Neither America nor its people are destined to be a nation of hate. I was also struck by something else that happened Wednesday night — right here in Philadelphia, only an hour or two after that young girl learned to mimic the so-called adults chanting “Send her back!” You probably saw the viral video — two little boys running for a foul ball in the mostly empty (thanks to a lengthy rain delay) stands at Citizens Bank Park.

His competitive juices flowing, 9-year-old Jayden Ham from Easton, Pa., beat another kid, 11-year-old Frankie McLaughlin, from Northeast Philadelphia, to the bouncing hardball — but then he remembered he’d already grabbed one in the empty section, moments earlier.
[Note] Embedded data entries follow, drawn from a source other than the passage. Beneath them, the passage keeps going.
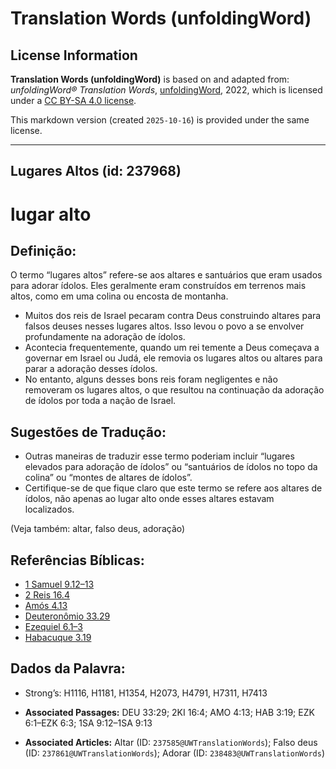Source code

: # Translation Words (unfoldingWord)

## License Information

**Translation Words (unfoldingWord)** is based on and adapted from: _unfoldingWord® Translation Words_, [unfoldingWord](https://unfoldingword.org/utw), 2022, which is licensed under a [CC BY-SA 4.0 license](https://creativecommons.org/licenses/by-sa/4.0/legalcode.en).

This markdown version (created `2025-10-16`) is provided under the same license.



--------------------------------

## Lugares Altos (id: 237968)

lugar alto
==========

Definição:
----------

O termo “lugares altos” refere\-se aos altares e santuários que eram usados para adorar ídolos. Eles geralmente eram construídos em terrenos mais altos, como em uma colina ou encosta de montanha.

* Muitos dos reis de Israel pecaram contra Deus construindo altares para falsos deuses nesses lugares altos. Isso levou o povo a se envolver profundamente na adoração de ídolos.
* Acontecia frequentemente, quando um rei temente a Deus começava a governar em Israel ou Judá, ele removia os lugares altos ou altares para parar a adoração desses ídolos.
* No entanto, alguns desses bons reis foram negligentes e não removeram os lugares altos, o que resultou na continuação da adoração de ídolos por toda a nação de Israel.

Sugestões de Tradução:
----------------------

* Outras maneiras de traduzir esse termo poderiam incluir “lugares elevados para adoração de ídolos” ou “santuários de ídolos no topo da colina” ou “montes de altares de ídolos”.
* Certifique\-se de que fique claro que este termo se refere aos altares de ídolos, não apenas ao lugar alto onde esses altares estavam localizados.

(Veja também: altar, falso deus, adoração)

Referências Bíblicas:
---------------------

* [1 Samuel 9\.12–13](https://ref.ly/1Sam9:12-1Sam9:13)
* [2 Reis 16\.4](https://ref.ly/2Kgs16:4)
* [Amós 4\.13](https://ref.ly/Amos4:13)
* [Deuteronômio 33\.29](https://ref.ly/Deut33:29)
* [Ezequiel 6\.1–3](https://ref.ly/Ezek6:1-Ezek6:3)
* [Habacuque 3\.19](https://ref.ly/Hab3:19)

Dados da Palavra:
-----------------

* Strong’s: H1116, H1181, H1354, H2073, H4791, H7311, H7413

* **Associated Passages:** DEU 33:29; 2KI 16:4; AMO 4:13; HAB 3:19; EZK 6:1–EZK 6:3; 1SA 9:12–1SA 9:13
* **Associated Articles:** Altar (ID: `237585@UWTranslationWords`); Falso deus (ID: `237861@UWTranslationWords`); Adorar (ID: `238483@UWTranslationWords`)

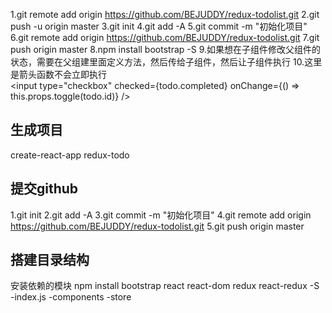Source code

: 
1.git remote add origin https://github.com/BEJUDDY/redux-todolist.git
2.git push -u origin master
3.git init
4.git add -A
5.git commit -m "初始化项目"
6.git remote add origin https://github.com/BEJUDDY/redux-todolist.git
7.git push origin master
8.npm install bootstrap -S
9.如果想在子组件修改父组件的状态，需要在父组建里面定义方法，然后传给子组件，然后让子组件执行
10.这里是箭头函数不会立即执行    
  <input type="checkbox" checked={todo.completed} onChange={() => this.props.toggle(todo.id)} />   

## 生成项目

  create-react-app redux-todo

## 提交github

  1.git init
  2.git add -A
  3.git commit -m "初始化项目"
  4.git remote add origin https://github.com/BEJUDDY/redux-todolist.git
  5.git push origin master

## 搭建目录结构

  安装依赖的模块
  npm install bootstrap react react-dom redux react-redux -S
  -index.js
  -components
  -store






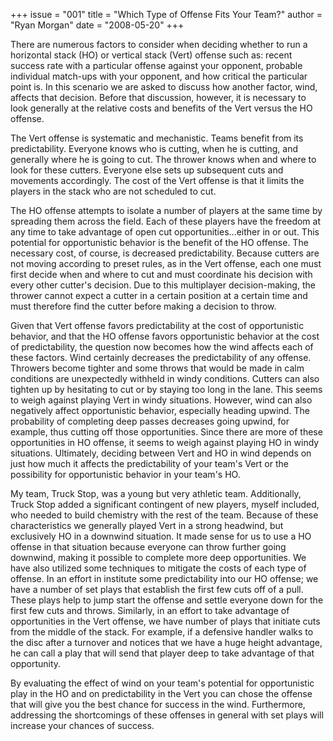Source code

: +++
issue = "001"
title = "Which Type of Offense Fits Your Team?"
author = "Ryan Morgan"
date = "2008-05-20"
+++

There are numerous factors to consider when deciding whether to run a
horizontal stack (HO) or vertical stack (Vert) offense such as: recent success
rate with a particular offense against your opponent, probable individual
match-ups with your opponent, and how critical the particular point is. In
this scenario we are asked to discuss how another factor, wind, affects that
decision. Before that discussion, however, it is necessary to look generally
at the relative costs and benefits of the Vert versus the HO offense.

The Vert offense is systematic and mechanistic. Teams benefit from its
predictability. Everyone knows who is cutting, when he is cutting, and
generally where he is going to cut. The thrower knows when and where to look
for these cutters. Everyone else sets up subsequent cuts and movements
accordingly. The cost of the Vert offense is that it limits the players in the
stack who are not scheduled to cut.

The HO offense attempts to isolate a number of players at the same time by
spreading them across the field. Each of these players have the freedom at any
time to take advantage of open cut opportunities...either in or out. This
potential for opportunistic behavior is the benefit of the HO offense. The
necessary cost, of course, is decreased predictability. Because cutters are
not moving according to preset rules, as in the Vert offense, each one must
first decide when and where to cut and must coordinate his decision with every
other cutter's decision. Due to this multiplayer decision-making, the thrower
cannot expect a cutter in a certain position at a certain time and must
therefore find the cutter before making a decision to throw.

Given that Vert offense favors predictability at the cost of opportunistic
behavior, and that the HO offense favors opportunistic behavior at the cost of
predictability, the question now becomes how the wind affects each of these
factors. Wind certainly decreases the predictability of any offense. Throwers
become tighter and some throws that would be made in calm conditions are
unexpectedly withheld in windy conditions. Cutters can also tighten up by
hesitating to cut or by staying too long in the lane. This seems to weigh
against playing Vert in windy situations. However, wind can also negatively
affect opportunistic behavior, especially heading upwind. The probability of
completing deep passes decreases going upwind, for example, thus cutting off
those opportunities. Since there are more of these opportunities in HO
offense, it seems to weigh against playing HO in windy situations. Ultimately,
deciding between Vert and HO in wind depends on just how much it affects the
predictability of your team's Vert or the possibility for opportunistic
behavior in your team's HO.

My team, Truck Stop, was a young but very athletic team. Additionally, Truck
Stop added a significant contingent of new players, myself included, who
needed to build chemistry with the rest of the team. Because of these
characteristics we generally played Vert in a strong headwind, but exclusively
HO in a downwind situation. It made sense for us to use a HO offense in that
situation because everyone can throw further going downwind, making it
possible to complete more deep opportunities. We have also utilized some
techniques to mitigate the costs of each type of offense. In an effort in
institute some predictability into our HO offense; we have a number of set
plays that establish the first few cuts off of a pull. These plays help to
jump start the offense and settle everyone down for the first few cuts and
throws. Similarly, in an effort to take advantage of opportunities in the Vert
offense, we have number of plays that initiate cuts from the middle of the
stack. For example, if a defensive handler walks to the disc after a turnover
and notices that we have a huge height advantage, he can call a play that will
send that player deep to take advantage of that opportunity.

By evaluating the effect of wind on your team's potential for opportunistic
play in the HO and on predictability in the Vert you can chose the offense
that will give you the best chance for success in the wind. Furthermore,
addressing the shortcomings of these offenses in general with set plays will
increase your chances of success.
So Jayden impulsively gave the ball to Frankie, a complete stranger. As they went back to their seats, the two boys impulsively bro-hugged.

It was incredibly touching, but also a reminder that while love is baked inside all of us, hate is taught —the way that a young girl was taught Wednesday not only by the vile grown-ups who stood around her but by the man who wants to ride their loathing to a second term as her president. The children are watching, and the America they inherit depends on what we show them right now. The choice has never been so stark, and the need for us to stop equivocating and start doing the right thing has never been more urgent.